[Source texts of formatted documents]
┄┄┄┄┄┄┄┄┄┄

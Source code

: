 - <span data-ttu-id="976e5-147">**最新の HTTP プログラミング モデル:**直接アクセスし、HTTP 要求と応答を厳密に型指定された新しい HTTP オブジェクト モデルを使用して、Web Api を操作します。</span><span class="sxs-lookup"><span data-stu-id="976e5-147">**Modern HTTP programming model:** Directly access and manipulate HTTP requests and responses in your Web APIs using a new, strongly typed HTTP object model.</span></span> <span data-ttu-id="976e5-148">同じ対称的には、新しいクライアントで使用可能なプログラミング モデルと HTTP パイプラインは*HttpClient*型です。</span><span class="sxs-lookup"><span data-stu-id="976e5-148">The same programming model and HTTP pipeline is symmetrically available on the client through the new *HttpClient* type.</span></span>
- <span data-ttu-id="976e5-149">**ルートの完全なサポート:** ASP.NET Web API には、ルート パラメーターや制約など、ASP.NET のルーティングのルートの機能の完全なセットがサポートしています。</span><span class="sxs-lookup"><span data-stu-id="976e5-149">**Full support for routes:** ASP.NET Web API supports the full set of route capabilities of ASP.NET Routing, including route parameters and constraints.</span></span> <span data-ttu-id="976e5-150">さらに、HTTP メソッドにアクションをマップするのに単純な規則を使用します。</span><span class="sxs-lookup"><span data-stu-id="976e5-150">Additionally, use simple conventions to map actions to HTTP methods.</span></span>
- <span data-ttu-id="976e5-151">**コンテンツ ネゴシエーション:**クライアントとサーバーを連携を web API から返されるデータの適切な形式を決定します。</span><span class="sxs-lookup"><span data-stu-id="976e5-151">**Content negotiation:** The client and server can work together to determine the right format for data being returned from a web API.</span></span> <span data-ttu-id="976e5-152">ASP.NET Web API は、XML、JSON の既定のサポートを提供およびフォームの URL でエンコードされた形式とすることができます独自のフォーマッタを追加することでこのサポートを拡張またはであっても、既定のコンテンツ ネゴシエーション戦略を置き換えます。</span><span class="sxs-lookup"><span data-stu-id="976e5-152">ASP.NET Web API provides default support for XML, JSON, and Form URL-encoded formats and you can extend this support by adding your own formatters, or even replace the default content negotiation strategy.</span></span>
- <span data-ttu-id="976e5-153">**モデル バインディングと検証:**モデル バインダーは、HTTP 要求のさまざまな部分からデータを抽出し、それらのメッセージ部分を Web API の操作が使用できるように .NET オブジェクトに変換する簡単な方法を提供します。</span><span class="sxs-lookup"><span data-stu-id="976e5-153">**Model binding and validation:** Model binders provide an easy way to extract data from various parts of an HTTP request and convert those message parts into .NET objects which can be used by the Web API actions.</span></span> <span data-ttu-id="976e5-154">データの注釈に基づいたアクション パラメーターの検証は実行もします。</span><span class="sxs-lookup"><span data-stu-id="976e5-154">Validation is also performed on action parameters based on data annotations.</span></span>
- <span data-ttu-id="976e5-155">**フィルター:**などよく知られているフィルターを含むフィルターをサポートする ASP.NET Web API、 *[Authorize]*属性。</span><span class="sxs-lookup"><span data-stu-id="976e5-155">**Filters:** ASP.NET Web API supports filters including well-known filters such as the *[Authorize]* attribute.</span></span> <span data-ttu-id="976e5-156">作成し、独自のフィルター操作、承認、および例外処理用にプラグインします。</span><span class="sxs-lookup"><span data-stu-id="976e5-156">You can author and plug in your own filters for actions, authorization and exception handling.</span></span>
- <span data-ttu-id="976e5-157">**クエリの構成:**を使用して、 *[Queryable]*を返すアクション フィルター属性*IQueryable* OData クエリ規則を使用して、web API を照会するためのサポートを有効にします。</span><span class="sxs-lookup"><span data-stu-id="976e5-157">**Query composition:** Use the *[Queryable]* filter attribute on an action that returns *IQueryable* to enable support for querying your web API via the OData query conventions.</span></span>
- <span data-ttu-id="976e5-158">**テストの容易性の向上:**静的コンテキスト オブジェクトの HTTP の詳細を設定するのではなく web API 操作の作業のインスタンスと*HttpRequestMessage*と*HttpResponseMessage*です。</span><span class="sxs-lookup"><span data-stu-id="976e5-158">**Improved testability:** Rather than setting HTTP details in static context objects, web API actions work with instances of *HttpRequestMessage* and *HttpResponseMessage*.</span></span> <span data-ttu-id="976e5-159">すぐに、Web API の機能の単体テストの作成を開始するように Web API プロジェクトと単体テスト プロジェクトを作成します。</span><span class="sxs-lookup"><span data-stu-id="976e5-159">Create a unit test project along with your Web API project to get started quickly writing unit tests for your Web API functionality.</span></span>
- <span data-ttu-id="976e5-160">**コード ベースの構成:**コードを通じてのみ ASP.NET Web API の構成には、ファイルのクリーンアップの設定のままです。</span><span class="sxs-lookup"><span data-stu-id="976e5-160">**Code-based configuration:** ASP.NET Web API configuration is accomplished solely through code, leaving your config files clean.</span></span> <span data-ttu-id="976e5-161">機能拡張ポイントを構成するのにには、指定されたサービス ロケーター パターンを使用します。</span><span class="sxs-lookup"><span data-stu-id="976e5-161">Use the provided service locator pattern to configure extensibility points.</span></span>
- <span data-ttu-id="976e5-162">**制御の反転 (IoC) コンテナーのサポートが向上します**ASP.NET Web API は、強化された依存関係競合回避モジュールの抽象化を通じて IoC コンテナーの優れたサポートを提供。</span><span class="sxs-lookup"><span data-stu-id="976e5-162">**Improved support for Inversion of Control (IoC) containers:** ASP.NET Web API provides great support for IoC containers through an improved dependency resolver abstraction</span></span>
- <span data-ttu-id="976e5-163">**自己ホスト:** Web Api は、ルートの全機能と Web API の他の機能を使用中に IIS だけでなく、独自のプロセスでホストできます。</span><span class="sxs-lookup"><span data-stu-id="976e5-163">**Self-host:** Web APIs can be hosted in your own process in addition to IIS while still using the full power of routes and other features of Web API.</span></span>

┄┄┄┄┄┄┄┄┄┄

[EXERCISE DETAILS]
The answer must consist of all the entries, copied exactly.

[EXERCISE RESULT]
Source code

: - <span data-ttu-id="976e5-147">**最新の HTTP プログラミング モデル:**直接アクセスし、HTTP 要求と応答を厳密に型指定された新しい HTTP オブジェクト モデルを使用して、Web Api を操作します。</span><span class="sxs-lookup"><span data-stu-id="976e5-147">**Modern HTTP programming model:** Directly access and manipulate HTTP requests and responses in your Web APIs using a new, strongly typed HTTP object model.</span></span> <span data-ttu-id="976e5-148">同じ対称的には、新しいクライアントで使用可能なプログラミング モデルと HTTP パイプラインは*HttpClient*型です。</span><span class="sxs-lookup"><span data-stu-id="976e5-148">The same programming model and HTTP pipeline is symmetrically available on the client through the new *HttpClient* type.</span></span>
- <span data-ttu-id="976e5-149">**ルートの完全なサポート:** ASP.NET Web API には、ルート パラメーターや制約など、ASP.NET のルーティングのルートの機能の完全なセットがサポートしています。</span><span class="sxs-lookup"><span data-stu-id="976e5-149">**Full support for routes:** ASP.NET Web API supports the full set of route capabilities of ASP.NET Routing, including route parameters and constraints.</span></span> <span data-ttu-id="976e5-150">さらに、HTTP メソッドにアクションをマップするのに単純な規則を使用します。</span><span class="sxs-lookup"><span data-stu-id="976e5-150">Additionally, use simple conventions to map actions to HTTP methods.</span></span>
- <span data-ttu-id="976e5-151">**コンテンツ ネゴシエーション:**クライアントとサーバーを連携を web API から返されるデータの適切な形式を決定します。</span><span class="sxs-lookup"><span data-stu-id="976e5-151">**Content negotiation:** The client and server can work together to determine the right format for data being returned from a web API.</span></span> <span data-ttu-id="976e5-152">ASP.NET Web API は、XML、JSON の既定のサポートを提供およびフォームの URL でエンコードされた形式とすることができます独自のフォーマッタを追加することでこのサポートを拡張またはであっても、既定のコンテンツ ネゴシエーション戦略を置き換えます。</span><span class="sxs-lookup"><span data-stu-id="976e5-152">ASP.NET Web API provides default support for XML, JSON, and Form URL-encoded formats and you can extend this support by adding your own formatters, or even replace the default content negotiation strategy.</span></span>
- <span data-ttu-id="976e5-153">**モデル バインディングと検証:**モデル バインダーは、HTTP 要求のさまざまな部分からデータを抽出し、それらのメッセージ部分を Web API の操作が使用できるように .NET オブジェクトに変換する簡単な方法を提供します。</span><span class="sxs-lookup"><span data-stu-id="976e5-153">**Model binding and validation:** Model binders provide an easy way to extract data from various parts of an HTTP request and convert those message parts into .NET objects which can be used by the Web API actions.</span></span> <span data-ttu-id="976e5-154">データの注釈に基づいたアクション パラメーターの検証は実行もします。</span><span class="sxs-lookup"><span data-stu-id="976e5-154">Validation is also performed on action parameters based on data annotations.</span></span>
- <span data-ttu-id="976e5-155">**フィルター:**などよく知られているフィルターを含むフィルターをサポートする ASP.NET Web API、 *[Authorize]*属性。</span><span class="sxs-lookup"><span data-stu-id="976e5-155">**Filters:** ASP.NET Web API supports filters including well-known filters such as the *[Authorize]* attribute.</span></span> <span data-ttu-id="976e5-156">作成し、独自のフィルター操作、承認、および例外処理用にプラグインします。</span><span class="sxs-lookup"><span data-stu-id="976e5-156">You can author and plug in your own filters for actions, authorization and exception handling.</span></span>
- <span data-ttu-id="976e5-157">**クエリの構成:**を使用して、 *[Queryable]*を返すアクション フィルター属性*IQueryable* OData クエリ規則を使用して、web API を照会するためのサポートを有効にします。</span><span class="sxs-lookup"><span data-stu-id="976e5-157">**Query composition:** Use the *[Queryable]* filter attribute on an action that returns *IQueryable* to enable support for querying your web API via the OData query conventions.</span></span>
- <span data-ttu-id="976e5-158">**テストの容易性の向上:**静的コンテキスト オブジェクトの HTTP の詳細を設定するのではなく web API 操作の作業のインスタンスと*HttpRequestMessage*と*HttpResponseMessage*です。</span><span class="sxs-lookup"><span data-stu-id="976e5-158">**Improved testability:** Rather than setting HTTP details in static context objects, web API actions work with instances of *HttpRequestMessage* and *HttpResponseMessage*.</span></span> <span data-ttu-id="976e5-159">すぐに、Web API の機能の単体テストの作成を開始するように Web API プロジェクトと単体テスト プロジェクトを作成します。</span><span class="sxs-lookup"><span data-stu-id="976e5-159">Create a unit test project along with your Web API project to get started quickly writing unit tests for your Web API functionality.</span></span>
- <span data-ttu-id="976e5-160">**コード ベースの構成:**コードを通じてのみ ASP.NET Web API の構成には、ファイルのクリーンアップの設定のままです。</span><span class="sxs-lookup"><span data-stu-id="976e5-160">**Code-based configuration:** ASP.NET Web API configuration is accomplished solely through code, leaving your config files clean.</span></span> <span data-ttu-id="976e5-161">機能拡張ポイントを構成するのにには、指定されたサービス ロケーター パターンを使用します。</span><span class="sxs-lookup"><span data-stu-id="976e5-161">Use the provided service locator pattern to configure extensibility points.</span></span>
- <span data-ttu-id="976e5-162">**制御の反転 (IoC) コンテナーのサポートが向上します**ASP.NET Web API は、強化された依存関係競合回避モジュールの抽象化を通じて IoC コンテナーの優れたサポートを提供。</span><span class="sxs-lookup"><span data-stu-id="976e5-162">**Improved support for Inversion of Control (IoC) containers:** ASP.NET Web API provides great support for IoC containers through an improved dependency resolver abstraction</span></span>
- <span data-ttu-id="976e5-163">**自己ホスト:** Web Api は、ルートの全機能と Web API の他の機能を使用中に IIS だけでなく、独自のプロセスでホストできます。</span><span class="sxs-lookup"><span data-stu-id="976e5-163">**Self-host:** Web APIs can be hosted in your own process in addition to IIS while still using the full power of routes and other features of Web API.</span></span>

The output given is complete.